Dans une société où la religion était omniprésente, les croix invitaient à la piété et au recueillement. Elles protégeaient la communauté villageoise et conjuraient les horribles fléaux : peste, rage, choléra ... Les travaux de la terre, si ingrats à une certaine époque, étaient étroitement associés à la vie chrétienne du pays. Des croix bordaient les champs pour attirer la bénédiction divine sur les récoltes et pour les protéger des colères du ciel. Les anciens lieux de culte furent surmontés d'une croix pour éradiquer les croyances païennes. Il s'agissait de consacrer le monde terrestre en l'unissant au monde céleste jusque dans les campagnes les plus reculées, au détours des chemins, aux abords des hameaux. La croyance en la toute puissance de la croix fut à l'origine de nombreuses déviations superstitieuses. Certaines ont fait l'objet de légendes tenaces et le centre de pratiques qui s'apparentaient, pour des esprits mal éclairés, au merveilleux et même à l'absurde. Que de légendes, dans les coutumes de l'époque, toutes plus rassurantes ou inquiétantes les unes que les autres !

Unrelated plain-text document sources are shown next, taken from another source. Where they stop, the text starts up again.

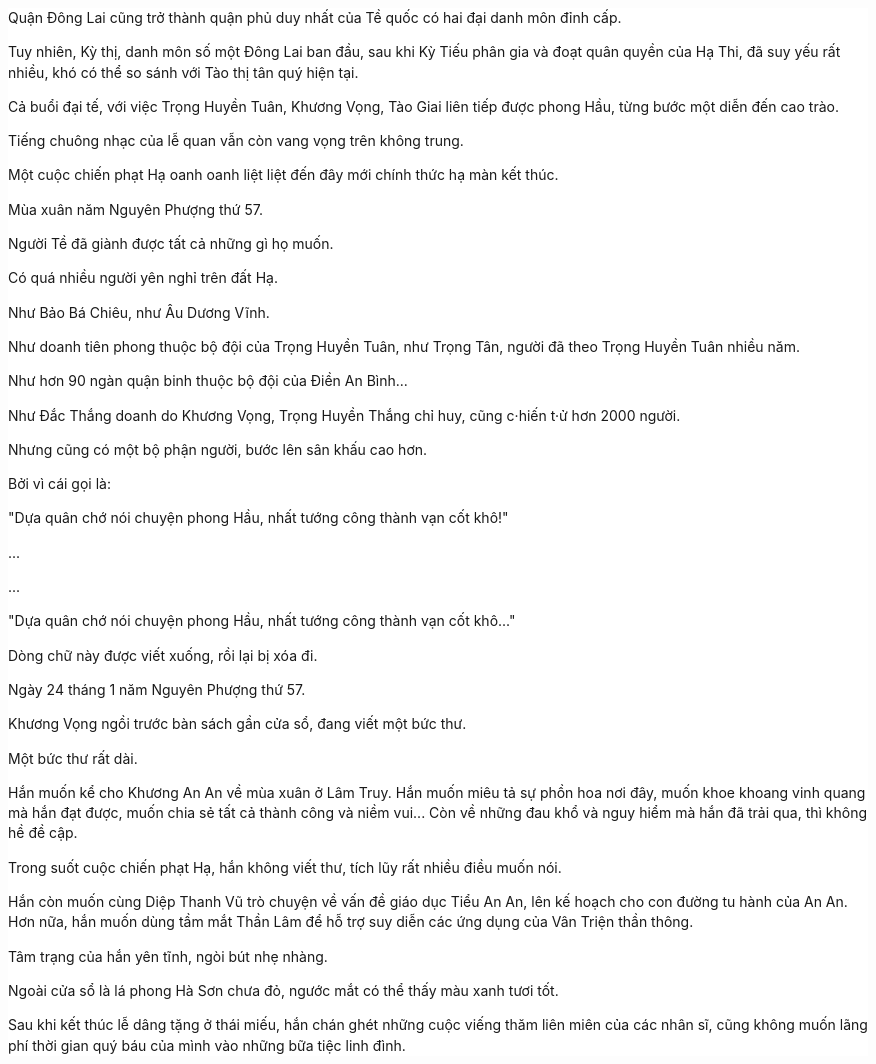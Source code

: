 Quận Đông Lai cũng trở thành quận phủ duy nhất của Tề quốc có hai đại danh môn đỉnh cấp.

Tuy nhiên, Kỳ thị, danh môn số một Đông Lai ban đầu, sau khi Kỳ Tiếu phân gia và đoạt quân quyền của Hạ Thi, đã suy yếu rất nhiều, khó có thể so sánh với Tào thị tân quý hiện tại.

Cả buổi đại tế, với việc Trọng Huyền Tuân, Khương Vọng, Tào Giai liên tiếp được phong Hầu, từng bước một diễn đến cao trào.

Tiếng chuông nhạc của lễ quan vẫn còn vang vọng trên không trung.

Một cuộc chiến phạt Hạ oanh oanh liệt liệt đến đây mới chính thức hạ màn kết thúc.

Mùa xuân năm Nguyên Phượng thứ 57.

Người Tề đã giành được tất cả những gì họ muốn.

Có quá nhiều người yên nghỉ trên đất Hạ.

Như Bảo Bá Chiêu, như Âu Dương Vĩnh.

Như doanh tiên phong thuộc bộ đội của Trọng Huyền Tuân, như Trọng Tân, người đã theo Trọng Huyền Tuân nhiều năm.

Như hơn 90 ngàn quận binh thuộc bộ đội của Điền An Bình...

Như Đắc Thắng doanh do Khương Vọng, Trọng Huyền Thắng chỉ huy, cũng c·hiến t·ử hơn 2000 người.

Nhưng cũng có một bộ phận người, bước lên sân khấu cao hơn.

Bởi vì cái gọi là:

"Dựa quân chớ nói chuyện phong Hầu, nhất tướng công thành vạn cốt khô!"

...

...

"Dựa quân chớ nói chuyện phong Hầu, nhất tướng công thành vạn cốt khô..."

Dòng chữ này được viết xuống, rồi lại bị xóa đi.

Ngày 24 tháng 1 năm Nguyên Phượng thứ 57.

Khương Vọng ngồi trước bàn sách gần cửa sổ, đang viết một bức thư.

Một bức thư rất dài.

Hắn muốn kể cho Khương An An về mùa xuân ở Lâm Truy. Hắn muốn miêu tả sự phồn hoa nơi đây, muốn khoe khoang vinh quang mà hắn đạt được, muốn chia sẻ tất cả thành công và niềm vui... Còn về những đau khổ và nguy hiểm mà hắn đã trải qua, thì không hề đề cập.

Trong suốt cuộc chiến phạt Hạ, hắn không viết thư, tích lũy rất nhiều điều muốn nói.

Hắn còn muốn cùng Diệp Thanh Vũ trò chuyện về vấn đề giáo dục Tiểu An An, lên kế hoạch cho con đường tu hành của An An. Hơn nữa, hắn muốn dùng tầm mắt Thần Lâm để hỗ trợ suy diễn các ứng dụng của Vân Triện thần thông.

Tâm trạng của hắn yên tĩnh, ngòi bút nhẹ nhàng.

Ngoài cửa sổ là lá phong Hà Sơn chưa đỏ, ngước mắt có thể thấy màu xanh tươi tốt.

Sau khi kết thúc lễ dâng tặng ở thái miếu, hắn chán ghét những cuộc viếng thăm liên miên của các nhân sĩ, cũng không muốn lãng phí thời gian quý báu của mình vào những bữa tiệc linh đình.
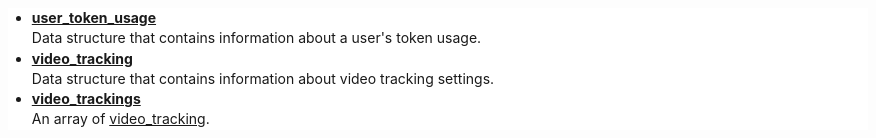 -   **[user\_token\_usage](../data_types/r_user_token_usage.md)**  
 Data structure that contains information about a user's token usage.
-   **[video\_tracking](../data_types/r_video_tracking.md)**  
 Data structure that contains information about video tracking settings.
-   **[video\_trackings](../data_types/r_video_trackings.md)**  
An array of [video\_tracking](r_video_tracking.md#).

Les processions, dites de Rogations, pour la fécondité de la terre et l'abondance des blés nouveaux, parcouraient les campagnes et s'arrêtaient aux croix, l'instant d'une oraison ou d'une méditation. On y suspendait une branche de buis bénit le dimanche des Rameaux et les fidèles chantaient avec une allégresse émue. Les croix et les calvaires ont bénéficié de l'élan des "Missions", ces temps forts chrétiens pour restaurer ou étendre la pratique chrétienne que le temps et les mœurs avaient quelque peu édulcorée. Ces Missions s'achevaient souvent par l'élévation du Saint Emblème appelé "croix de mission". Lors des pardons et des grandes célébrations, les prédicateurs, près des croix, sermonnaient la foule des présents pour éveiller les âmes frustes aux mystères de la Foi.
Aujourd'hui encore, à l'entrée des villages, dans les carrefours, de belles croix de pierre se lèvent. L'art des croix présente une belle diversité quant aux matériaux et aux styles. Les unes ont la rusticité du roman, d'autres le raffinement gothique et beaucoup sont représentatives de l'art populaire. Elles s'imposent dans le paysage et affirment la présence de l'Eglise au cœur des places, des domaines, sur les routes de pèlerinages. La plus humble chapelle s'accompagne d'une belle croix ou d'un calvaire de pierre. Les calvaires des cimetières ont une allure plus élaborée. Leur message prend une importance particulière. Elles rappellent à chacun sa pauvre condition de mortel. Il vaut mieux se détourner du mal pour gagner le salut éternel. "La vie et ses plaisirs sont éphémères", lit-on sur le socle de l'une d'elles.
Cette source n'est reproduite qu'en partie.